In fact your code is worse, because it wastes two registers and two instructions per cycle.
And you think it's fair to simply strip silicon somewhere and not giving it back at an equal rate in another part of the machine?
A loop predictor does not comprise anywhere near the amount of silicon to add an additional execution unit, or an additional retirement unit.
Combuster wrote:Now that we've got enough background, let's take a look at Intel's own description of the loop detector:
The Loop Detector analyzes branches to see if they have loop behavior. Loop behavior is defined as moving in one direction (taken or not-taken) a fixed number of times interspersed with a single movement in the opposite direction. When such a branch is detected, a set of counters are allocated in the predictor such that the behavior of the program can be predicted completely accurately for larger iteration counts than typically captured by global or local history predictors.
Which means that it only works if the loop always has the same number of iterations, and always fails the first time
"Because the Pentium M did it that way, all Intel processors do it that way"?
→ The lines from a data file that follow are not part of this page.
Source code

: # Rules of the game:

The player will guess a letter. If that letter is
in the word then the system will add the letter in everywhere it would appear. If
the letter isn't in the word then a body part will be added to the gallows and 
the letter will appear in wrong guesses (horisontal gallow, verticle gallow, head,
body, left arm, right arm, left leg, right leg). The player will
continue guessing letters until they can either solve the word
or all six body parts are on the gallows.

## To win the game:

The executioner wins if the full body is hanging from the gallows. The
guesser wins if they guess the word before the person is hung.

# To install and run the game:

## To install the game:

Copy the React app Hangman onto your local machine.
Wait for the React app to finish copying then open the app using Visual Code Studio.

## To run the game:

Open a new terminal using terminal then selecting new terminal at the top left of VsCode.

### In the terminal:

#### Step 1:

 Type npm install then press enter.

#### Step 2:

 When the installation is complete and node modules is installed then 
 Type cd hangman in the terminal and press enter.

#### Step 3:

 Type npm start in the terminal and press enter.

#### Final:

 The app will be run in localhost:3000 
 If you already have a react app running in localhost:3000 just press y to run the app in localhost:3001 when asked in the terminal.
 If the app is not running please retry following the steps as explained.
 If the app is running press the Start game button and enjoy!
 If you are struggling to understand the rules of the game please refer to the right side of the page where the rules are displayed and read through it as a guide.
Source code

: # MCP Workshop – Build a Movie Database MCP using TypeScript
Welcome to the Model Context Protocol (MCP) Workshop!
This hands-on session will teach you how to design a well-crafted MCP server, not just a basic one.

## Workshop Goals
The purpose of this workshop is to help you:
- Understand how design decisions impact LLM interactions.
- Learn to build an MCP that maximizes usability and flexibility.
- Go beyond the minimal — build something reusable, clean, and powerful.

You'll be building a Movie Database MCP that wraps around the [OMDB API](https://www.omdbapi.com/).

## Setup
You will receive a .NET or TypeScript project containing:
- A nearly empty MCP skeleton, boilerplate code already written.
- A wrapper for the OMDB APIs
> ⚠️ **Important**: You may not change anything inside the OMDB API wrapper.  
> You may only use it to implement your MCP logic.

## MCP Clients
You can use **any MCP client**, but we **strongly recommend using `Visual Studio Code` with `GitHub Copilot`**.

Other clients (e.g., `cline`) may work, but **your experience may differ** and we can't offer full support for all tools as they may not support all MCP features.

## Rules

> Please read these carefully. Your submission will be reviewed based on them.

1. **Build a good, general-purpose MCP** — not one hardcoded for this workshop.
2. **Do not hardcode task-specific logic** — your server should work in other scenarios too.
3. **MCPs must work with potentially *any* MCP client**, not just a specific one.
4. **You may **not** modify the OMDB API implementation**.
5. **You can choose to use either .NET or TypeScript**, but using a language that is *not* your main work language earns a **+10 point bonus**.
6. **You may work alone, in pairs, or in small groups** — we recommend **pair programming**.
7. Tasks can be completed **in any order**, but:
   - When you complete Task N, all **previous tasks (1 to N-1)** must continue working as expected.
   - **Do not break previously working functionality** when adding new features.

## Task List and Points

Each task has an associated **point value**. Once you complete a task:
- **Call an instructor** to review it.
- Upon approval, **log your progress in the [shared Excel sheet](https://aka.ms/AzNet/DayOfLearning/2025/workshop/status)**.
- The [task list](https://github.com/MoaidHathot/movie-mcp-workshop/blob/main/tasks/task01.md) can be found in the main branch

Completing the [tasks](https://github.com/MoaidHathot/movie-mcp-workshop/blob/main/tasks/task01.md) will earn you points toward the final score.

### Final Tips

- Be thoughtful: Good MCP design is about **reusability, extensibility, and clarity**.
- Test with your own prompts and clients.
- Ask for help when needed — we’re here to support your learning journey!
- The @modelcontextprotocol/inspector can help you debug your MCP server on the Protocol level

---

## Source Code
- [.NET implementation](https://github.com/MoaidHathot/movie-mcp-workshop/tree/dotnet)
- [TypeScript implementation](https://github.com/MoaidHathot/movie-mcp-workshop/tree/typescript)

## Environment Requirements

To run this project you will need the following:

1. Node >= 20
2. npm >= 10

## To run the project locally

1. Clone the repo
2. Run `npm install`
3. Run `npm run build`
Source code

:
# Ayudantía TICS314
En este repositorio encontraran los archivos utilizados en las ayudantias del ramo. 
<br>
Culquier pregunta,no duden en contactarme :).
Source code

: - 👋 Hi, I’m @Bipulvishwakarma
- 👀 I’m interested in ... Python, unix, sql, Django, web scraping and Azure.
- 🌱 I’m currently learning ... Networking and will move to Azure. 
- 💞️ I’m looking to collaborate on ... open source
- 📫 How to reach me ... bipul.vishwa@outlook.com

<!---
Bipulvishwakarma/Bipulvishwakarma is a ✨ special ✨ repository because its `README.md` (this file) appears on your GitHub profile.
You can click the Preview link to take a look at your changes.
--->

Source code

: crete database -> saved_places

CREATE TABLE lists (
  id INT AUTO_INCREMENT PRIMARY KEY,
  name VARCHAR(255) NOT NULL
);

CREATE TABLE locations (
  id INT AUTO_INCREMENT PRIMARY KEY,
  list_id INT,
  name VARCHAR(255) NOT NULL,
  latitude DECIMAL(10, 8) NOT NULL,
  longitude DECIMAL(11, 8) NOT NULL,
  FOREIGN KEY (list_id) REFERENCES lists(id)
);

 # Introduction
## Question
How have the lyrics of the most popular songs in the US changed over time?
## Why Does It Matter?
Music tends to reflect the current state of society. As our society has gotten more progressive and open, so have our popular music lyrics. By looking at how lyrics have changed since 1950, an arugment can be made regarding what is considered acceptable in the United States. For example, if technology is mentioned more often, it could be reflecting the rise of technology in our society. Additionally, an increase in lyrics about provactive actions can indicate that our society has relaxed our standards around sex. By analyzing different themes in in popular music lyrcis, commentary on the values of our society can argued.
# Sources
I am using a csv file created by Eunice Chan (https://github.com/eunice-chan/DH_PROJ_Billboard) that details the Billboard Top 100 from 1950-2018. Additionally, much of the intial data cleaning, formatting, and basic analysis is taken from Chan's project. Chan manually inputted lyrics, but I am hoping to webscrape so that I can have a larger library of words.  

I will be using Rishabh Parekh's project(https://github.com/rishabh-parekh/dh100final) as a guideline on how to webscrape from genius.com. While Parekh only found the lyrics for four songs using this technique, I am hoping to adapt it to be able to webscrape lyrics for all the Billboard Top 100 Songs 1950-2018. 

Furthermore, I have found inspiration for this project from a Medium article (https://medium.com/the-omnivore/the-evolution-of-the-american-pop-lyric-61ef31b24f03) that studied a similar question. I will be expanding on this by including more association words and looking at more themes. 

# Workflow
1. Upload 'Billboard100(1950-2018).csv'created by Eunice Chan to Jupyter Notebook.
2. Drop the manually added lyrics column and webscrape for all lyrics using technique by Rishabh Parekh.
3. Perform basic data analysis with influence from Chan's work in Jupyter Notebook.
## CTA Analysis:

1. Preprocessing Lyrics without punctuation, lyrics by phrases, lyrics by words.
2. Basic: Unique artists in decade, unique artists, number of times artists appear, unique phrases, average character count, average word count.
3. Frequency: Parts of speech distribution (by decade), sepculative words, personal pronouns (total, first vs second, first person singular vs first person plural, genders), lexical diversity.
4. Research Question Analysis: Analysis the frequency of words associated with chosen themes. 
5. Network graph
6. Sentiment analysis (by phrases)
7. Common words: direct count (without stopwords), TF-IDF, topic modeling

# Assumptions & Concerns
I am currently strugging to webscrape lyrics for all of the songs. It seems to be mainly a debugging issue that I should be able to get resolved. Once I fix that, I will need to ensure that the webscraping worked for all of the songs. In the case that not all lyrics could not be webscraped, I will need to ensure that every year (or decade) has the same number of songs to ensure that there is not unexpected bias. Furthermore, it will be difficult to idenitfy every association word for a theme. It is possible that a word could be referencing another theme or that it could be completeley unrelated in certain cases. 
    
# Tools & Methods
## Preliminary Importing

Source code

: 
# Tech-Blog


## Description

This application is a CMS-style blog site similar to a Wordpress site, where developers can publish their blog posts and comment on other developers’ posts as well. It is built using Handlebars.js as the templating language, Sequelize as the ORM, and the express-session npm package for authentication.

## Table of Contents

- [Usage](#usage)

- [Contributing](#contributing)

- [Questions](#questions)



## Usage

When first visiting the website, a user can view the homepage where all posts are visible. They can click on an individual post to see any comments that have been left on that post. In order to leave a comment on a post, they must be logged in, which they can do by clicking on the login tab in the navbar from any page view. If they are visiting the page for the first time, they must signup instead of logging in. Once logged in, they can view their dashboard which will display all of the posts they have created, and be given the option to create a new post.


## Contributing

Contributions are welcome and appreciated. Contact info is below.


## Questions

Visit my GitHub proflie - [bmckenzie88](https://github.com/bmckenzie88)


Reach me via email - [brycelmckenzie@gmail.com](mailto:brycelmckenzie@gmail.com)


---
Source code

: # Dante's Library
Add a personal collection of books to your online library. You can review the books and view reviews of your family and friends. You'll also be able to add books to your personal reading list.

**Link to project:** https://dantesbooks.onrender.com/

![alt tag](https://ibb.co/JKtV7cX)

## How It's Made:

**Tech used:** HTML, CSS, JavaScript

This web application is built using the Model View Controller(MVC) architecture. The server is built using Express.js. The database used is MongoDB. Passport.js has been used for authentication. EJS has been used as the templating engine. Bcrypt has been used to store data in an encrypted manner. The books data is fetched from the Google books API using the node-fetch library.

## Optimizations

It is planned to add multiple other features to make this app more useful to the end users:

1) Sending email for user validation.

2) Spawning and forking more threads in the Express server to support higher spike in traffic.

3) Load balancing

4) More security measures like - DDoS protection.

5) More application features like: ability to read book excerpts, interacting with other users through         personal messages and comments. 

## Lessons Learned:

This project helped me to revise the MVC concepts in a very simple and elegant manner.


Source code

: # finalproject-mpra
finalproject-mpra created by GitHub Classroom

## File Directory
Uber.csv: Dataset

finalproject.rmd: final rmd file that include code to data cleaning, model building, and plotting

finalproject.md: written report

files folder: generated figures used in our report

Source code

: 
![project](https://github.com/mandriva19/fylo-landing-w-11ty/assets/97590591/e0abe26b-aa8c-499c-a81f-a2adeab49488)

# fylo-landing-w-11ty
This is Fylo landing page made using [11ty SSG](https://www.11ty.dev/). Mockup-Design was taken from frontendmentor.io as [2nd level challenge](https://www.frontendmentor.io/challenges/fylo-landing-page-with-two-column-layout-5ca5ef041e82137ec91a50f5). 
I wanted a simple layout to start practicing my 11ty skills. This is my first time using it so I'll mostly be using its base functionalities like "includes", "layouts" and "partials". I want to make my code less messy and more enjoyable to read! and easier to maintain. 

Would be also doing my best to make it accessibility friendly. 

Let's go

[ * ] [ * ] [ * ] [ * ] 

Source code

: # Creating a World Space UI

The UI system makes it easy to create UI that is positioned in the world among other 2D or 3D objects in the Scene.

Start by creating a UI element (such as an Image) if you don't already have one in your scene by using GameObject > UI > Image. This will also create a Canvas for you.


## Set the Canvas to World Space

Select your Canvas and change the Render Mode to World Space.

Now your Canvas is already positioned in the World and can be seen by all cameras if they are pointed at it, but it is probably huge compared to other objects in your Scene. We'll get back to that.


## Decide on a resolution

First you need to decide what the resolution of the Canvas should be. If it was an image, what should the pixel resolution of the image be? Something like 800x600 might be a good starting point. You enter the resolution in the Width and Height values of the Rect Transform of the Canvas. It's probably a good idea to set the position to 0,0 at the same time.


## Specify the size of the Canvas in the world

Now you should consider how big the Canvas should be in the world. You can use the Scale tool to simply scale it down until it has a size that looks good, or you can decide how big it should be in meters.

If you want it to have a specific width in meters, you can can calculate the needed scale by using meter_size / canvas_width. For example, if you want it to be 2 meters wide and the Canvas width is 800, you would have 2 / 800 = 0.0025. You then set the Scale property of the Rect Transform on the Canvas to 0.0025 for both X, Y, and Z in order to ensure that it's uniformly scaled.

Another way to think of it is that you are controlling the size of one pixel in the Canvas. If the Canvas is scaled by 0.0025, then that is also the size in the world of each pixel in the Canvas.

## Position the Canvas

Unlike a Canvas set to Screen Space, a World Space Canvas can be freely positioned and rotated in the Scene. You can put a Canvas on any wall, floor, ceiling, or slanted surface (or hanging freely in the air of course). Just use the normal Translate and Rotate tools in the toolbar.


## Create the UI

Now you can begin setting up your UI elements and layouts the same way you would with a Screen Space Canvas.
Nehalem and above implement Macro-op fusion, in which "dec reg, jnz backwards", "cmp reg, const, jnz backwards" pairs can be fused into one micro-op. Especially in the former case, tell me why it would be difficult for the processor to correctly predict that every time? It would surprise me entirely if Intel weren't predicting that correctly.
Now: Please tell me how you would beat branch-history predictors while using equal silicon area. Remember, if you use register or memory bandwidth to do so, the predictor wins, because those are things which are
hard to expand (i.e. every increase in them consumes large amounts of silicon area) compared to the small dedicated resources predictors take.